> _EXERCISE_
Output range, inclusive: from the line containing "Opcode & \rm" to the line containing "Flt Store Word". Restate those lines from the data below word for word and only those.

(Source texts of formatted documents)
· · · · · · ·
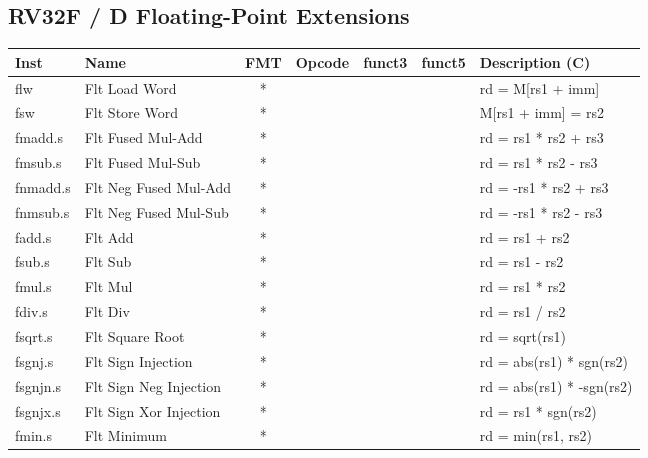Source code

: \subsection*{RV32F / D Floating-Point Extensions}

\begin{center}
\begin{tabular}
{T | l | c | T | T | T | T } \hline
\rm Inst  & Name                  & FMT   & \rm Opcode & \rm funct3 & \rm funct5 & \rm Description (C)         \\ \hline
flw       & Flt Load Word         & *     &            &        &        & rd = M[rs1 + imm]    \\
fsw       & Flt Store Word        & *     &            &        &        & M[rs1 + imm] = rs2   \\
fmadd.s   & Flt Fused Mul-Add     & *     &            &        &        & rd = rs1 * rs2 + rs3 \\
fmsub.s   & Flt Fused Mul-Sub     & *     &            &        &        & rd = rs1 * rs2 - rs3 \\
fnmadd.s  & Flt Neg Fused Mul-Add & *     &            &        &        & rd = -rs1 * rs2 + rs3 \\
fnmsub.s  & Flt Neg Fused Mul-Sub & *     &            &        &        & rd = -rs1 * rs2 - rs3 \\
fadd.s    & Flt Add               & *     &            &        &        & rd = rs1 + rs2       \\
fsub.s    & Flt Sub               & *     &            &        &        & rd = rs1 - rs2       \\
fmul.s    & Flt Mul               & *     &            &        &        & rd = rs1 * rs2       \\
fdiv.s    & Flt Div               & *     &            &        &        & rd = rs1 / rs2       \\
fsqrt.s   & Flt Square Root       & *     &            &        &        & rd = sqrt(rs1)       \\
fsgnj.s   & Flt Sign Injection    & *     &            &        &        & rd = abs(rs1) * sgn(rs2) \\
fsgnjn.s  & Flt Sign Neg Injection& *     &            &        &        & rd = abs(rs1) * -sgn(rs2) \\
fsgnjx.s  & Flt Sign Xor Injection& *     &            &        &        & rd = rs1 * sgn(rs2)  \\
fmin.s    & Flt Minimum           & *     &            &        &        & rd = min(rs1, rs2)   \\

\end{tabular}
\end{center}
· · · · · · ·
> _WRITTEN REPLY_
\rm Inst  & Name                  & FMT   & \rm Opcode & \rm funct3 & \rm funct5 & \rm Description (C)         \\ \hline
flw       & Flt Load Word         & *     &            &        &        & rd = M[rs1 + imm]    \\
fsw       & Flt Store Word        & *     &            &        &        & M[rs1 + imm] = rs2   \\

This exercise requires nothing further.